• Cecilia Gomes

O que é Modelo de Pagamento e qual o melhor para o seu negócio

Atualizado: Jul 30

A maneira como seu cliente paga por seu produto ou serviço impacta em diversas áreas do seu negócio e não pode ser escolhida aleatoriamente. Nesse artigo, falamos de diferentes Modelos de Pagamento e seus impactos tanto do ponto de vista do financeiro quanto do impacto na percepção da marca pelo cliente.


Para começar, o que é um Modelo de Pagamento?


O Modelo de Pagamento estabelece quanto (valor), quando (prazo) e como (meio de pagamento) seu cliente paga por seu produto ou serviço.


Ele pode ser, por exemplo:

  • Pagamento recorrente - O cliente contrata uma assinatura e paga regularmente. (mensal, semestral, anual...) - Assinatura de jornal, Netflix, conta de telefone pós-pago...;

  • Pagamento único junto ao recebimento do produto - Como em um supermercado ou loja de varejo, o cliente compra o produto e já sai da loja com ele;

  • Pagamento após usar o produto ou serviço - Primeiro o cliente usa para depois pagar, como, por exemplo, comer em um restaurante em que se pede a conta após a refeição.

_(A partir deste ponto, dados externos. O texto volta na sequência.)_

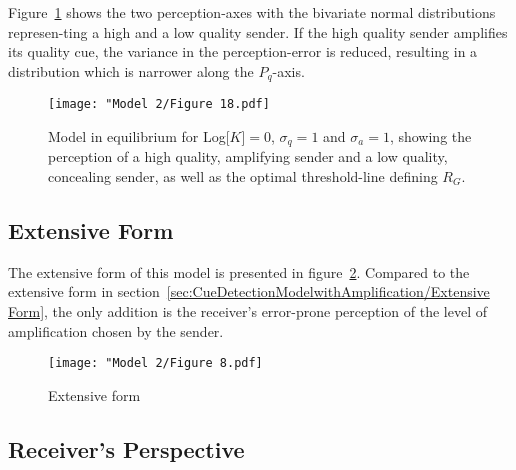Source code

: \documentclass[a4paper,12pt]{article}
\numberwithin{equation}{section}
\begin{document}
Figure~\ref{fig:Model 2/Figure 18.pdf} shows the two perception-axes with the bivariate normal distributions represen-ting a high and a low quality sender. If the high quality sender amplifies its quality cue, the variance in the perception-error is reduced, resulting in a distribution which is narrower along the $P_{q}$-axis.
\begin{figure}[!h]
\captionsetup{width=380pt}
\begin{center}
\leavevmode
\texttt{[image: "Model 2/Figure 18.pdf]}
\caption{Model in equilibrium for Log[$K$]$=0$, $\sigma_{q}=1$ and $\sigma_{a}=1$, showing the perception of a high quality, amplifying sender and a low quality, concealing sender, as well as the optimal threshold-line defining $R_{G}$.}
\label{fig:Model 2/Figure 18.pdf}
\end{center}
\end{figure}

\subsection{Extensive Form}
\label{sec:CueDetectionModelwithObservableAmplification/Extensive Form}

The extensive form of this model is presented in figure~\ref{fig:Model 2/Figure 8.pdf}. Compared to the extensive form in section~\ref{sec:CueDetectionModelwithAmplification/Extensive Form}, the only addition is the receiver's error-prone perception of the level of amplification chosen by the sender.

\begin{figure}[h]
\begin{center}
\leavevmode
\texttt{[image: "Model 2/Figure 8.pdf]}
\caption{Extensive form}
\label{fig:Model 2/Figure 8.pdf}
\end{center}
\end{figure}


\subsection{Receiver's Perspective}
\label{sec:CueDetectionModelwithObservableAmplification/Receiver's Perspective}
\end{document}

Desses formatos podem sair variações de prazo, como quando o cliente paga antes mesmo que o produto seja fabricado e pode levar dias ou até mesmo meses para ser entregue; ou variações de preço, como quando é dado um desconto para pagamento antecipado ou juros são cobrados para parcelamento do valor a ser pago.

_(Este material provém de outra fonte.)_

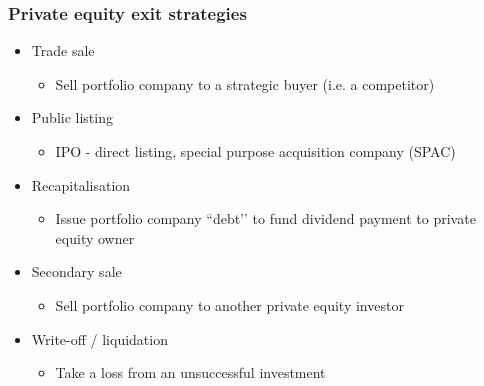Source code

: \documentclass[../notes_compiled.tex]{subfiles}
\begin{document}
\subsubsection{Private equity exit strategies}
\begin{itemize}
\item Trade sale
\begin{itemize}
\item Sell portfolio company to a strategic buyer (i.e. a competitor)
\end{itemize}
\item Public listing
\begin{itemize}
\item IPO - direct listing, special purpose acquisition company (SPAC)
\end{itemize}
\item Recapitalisation
\begin{itemize}
\item Issue portfolio company ``debt’’ to fund dividend payment to private equity owner
\end{itemize}
\item Secondary sale
\begin{itemize}
\item Sell portfolio company to another private equity investor
\end{itemize}
\item Write-off / liquidation
\begin{itemize}
\item Take a loss from an unsuccessful investment
\end{itemize}
\end{itemize}
\end{document}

Mas qual o melhor Modelo de Pagamento para cada negócio?


Infelizmente, a resposta é: Depende. A escolha precisará levar em contato não só a percepção de valor do cliente como também a questão financeira atrelada ao modelo.

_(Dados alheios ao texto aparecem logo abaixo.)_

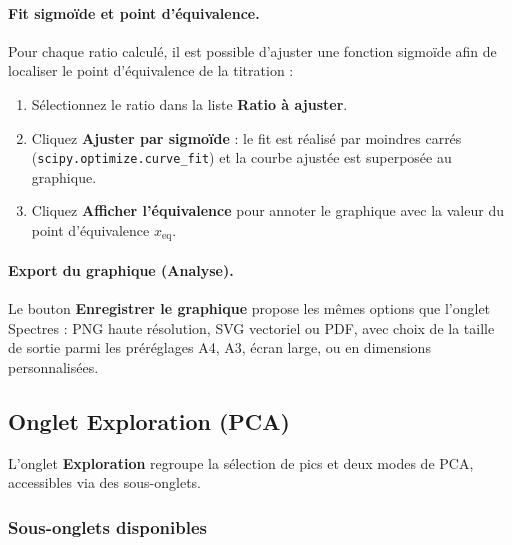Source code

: \documentclass[12pt, a4paper]{article}
\begin{document}
\paragraph{Fit sigmoïde et point d'équivalence.}
Pour chaque ratio calculé, il est possible d'ajuster une fonction sigmoïde
afin de localiser le point d'équivalence de la titration :
\begin{enumerate}
  \item Sélectionnez le ratio dans la liste \textbf{Ratio à ajuster}.
  \item Cliquez \textbf{Ajuster par sigmoïde} : le fit est réalisé par
        moindres carrés (\texttt{scipy.optimize.curve\_fit}) et la courbe
        ajustée est superposée au graphique.
  \item Cliquez \textbf{Afficher l'équivalence} pour annoter le graphique
        avec la valeur du point d'équivalence $x_\text{eq}$.
\end{enumerate}

\paragraph{Export du graphique (Analyse).}
Le bouton \textbf{Enregistrer le graphique} propose les mêmes options que
l'onglet Spectres : PNG haute résolution, SVG vectoriel ou PDF, avec choix
de la taille de sortie parmi les préréglages A4, A3, écran large, ou en
dimensions personnalisées.

\subsection{Onglet Exploration (PCA)}

L'onglet \textbf{Exploration} regroupe la sélection de pics et deux modes de
PCA, accessibles via des sous-onglets.

\subsubsection{Sous-onglets disponibles}
\end{document}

Do ponto de vista da proposta de valor oferecida


É fundamental que o modelo de pagamento reforce a percepção do cliente em relação à proposta de valor ou que, pelo menos, não jogue contra. Por exemplo:


Se você vende um produto que, com o uso, vai perdendo o valor, o cliente está muito mais disposto a pagar no ato da compra e o pagamento deve ser feito no início do relacionamento com o cliente. Geralmente, um bem de consumo como uma roupa, por exemplo, tem muito valor logo que é comprado, mas vai perdendo com o tempo já que vai ficando “usada” e não sendo novidade.


Se o seu produto é uma assinatura (pagamento recorrente), então o cliente usa seu produto frequentemente e permanece pagando pois continua percebendo seu valor. Neste caso, é importante manter seu produto em constante evolução para que o cliente não deixe de querer continuar usando-o.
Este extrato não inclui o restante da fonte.